Vulko and Ondine are cornered by a faceless ghost whom Vulko cannot not name. They are chased through the Catacombs while Aquaman and Dolphin try to work out where to go from here. Arthur isn’t interested in leading Atlantis anymore, but Dolphin knows he’s the hero that the underwater kingdom needs.
Mera and Tempest are met by mages of the Silent School outside the Crown of Thorns. We learn why Tempest quit the Silent School, and he finds a means of hopefully getting Mera back into Atlantis.
On my last review of Aquaman, I said that, while this story is good, it needs to be work on wrapping itself up soon.
I’m going to do something that is not often done on the internet and admit that I was wrong. The story didn’t need to end, it just needed a new angle to keep the plot fresh and interesting.
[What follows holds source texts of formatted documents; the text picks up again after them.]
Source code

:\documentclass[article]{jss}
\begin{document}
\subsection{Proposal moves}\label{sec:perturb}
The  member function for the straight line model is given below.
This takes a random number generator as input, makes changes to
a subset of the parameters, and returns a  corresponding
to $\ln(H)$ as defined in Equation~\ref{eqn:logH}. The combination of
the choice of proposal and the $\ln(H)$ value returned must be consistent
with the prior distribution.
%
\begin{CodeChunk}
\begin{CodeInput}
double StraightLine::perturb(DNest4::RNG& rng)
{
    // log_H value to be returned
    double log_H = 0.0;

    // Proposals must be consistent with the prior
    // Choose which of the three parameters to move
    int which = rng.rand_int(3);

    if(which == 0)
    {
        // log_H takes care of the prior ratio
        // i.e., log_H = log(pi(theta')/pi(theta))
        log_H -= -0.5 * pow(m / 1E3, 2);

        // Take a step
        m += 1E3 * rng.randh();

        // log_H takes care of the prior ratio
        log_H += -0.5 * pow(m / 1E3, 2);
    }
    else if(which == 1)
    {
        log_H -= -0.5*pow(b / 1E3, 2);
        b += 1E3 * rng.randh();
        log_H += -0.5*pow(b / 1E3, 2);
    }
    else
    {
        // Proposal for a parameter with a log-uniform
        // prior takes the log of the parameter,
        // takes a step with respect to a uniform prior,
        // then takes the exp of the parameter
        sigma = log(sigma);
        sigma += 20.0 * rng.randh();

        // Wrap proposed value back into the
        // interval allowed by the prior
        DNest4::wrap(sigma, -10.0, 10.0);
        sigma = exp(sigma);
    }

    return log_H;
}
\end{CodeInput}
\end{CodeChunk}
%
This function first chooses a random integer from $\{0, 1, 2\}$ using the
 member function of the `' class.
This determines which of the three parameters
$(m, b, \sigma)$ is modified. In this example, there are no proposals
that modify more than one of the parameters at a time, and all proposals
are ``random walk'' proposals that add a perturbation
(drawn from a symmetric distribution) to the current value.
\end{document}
I frankly should have known better given that Ta-Nehisi Coates’ Black Panther is among my favorite comics being published right now, and its first arc lasted about a year.
Hard-and-fast rules are often made up because of a trend. People, myself included, get tired of monolithic and winding multi-part comic books story arcs, so we said they were a bad thing. However, padding is the real villain here. If a comic can justify its story’s length, then that’s fine. Have a lengthy multi-stage story arc. If it’s just that long because of padding and fluff and unnecessary two-page spreads, then that’s not a justification. Cut out the fat and leave the story shorter.
I do understand that some creative teams chop up stories because of awkward and creativity-killing corporate initiatives and tie-ins. They do have my sympathy there, but it doesn’t make the split apart stories any more readable.
In any case, Aquaman #29 injects some life back into “Underworld” while still moving in the direction of a finale soon.
Well, I say a finale. The story of Corum Rath’s tyranny and the dominance of Atlantis’ fundamentalism will likely extend beyond “Underworld.” It currently looks to be a stage of a larger story about Rath and Atlantis.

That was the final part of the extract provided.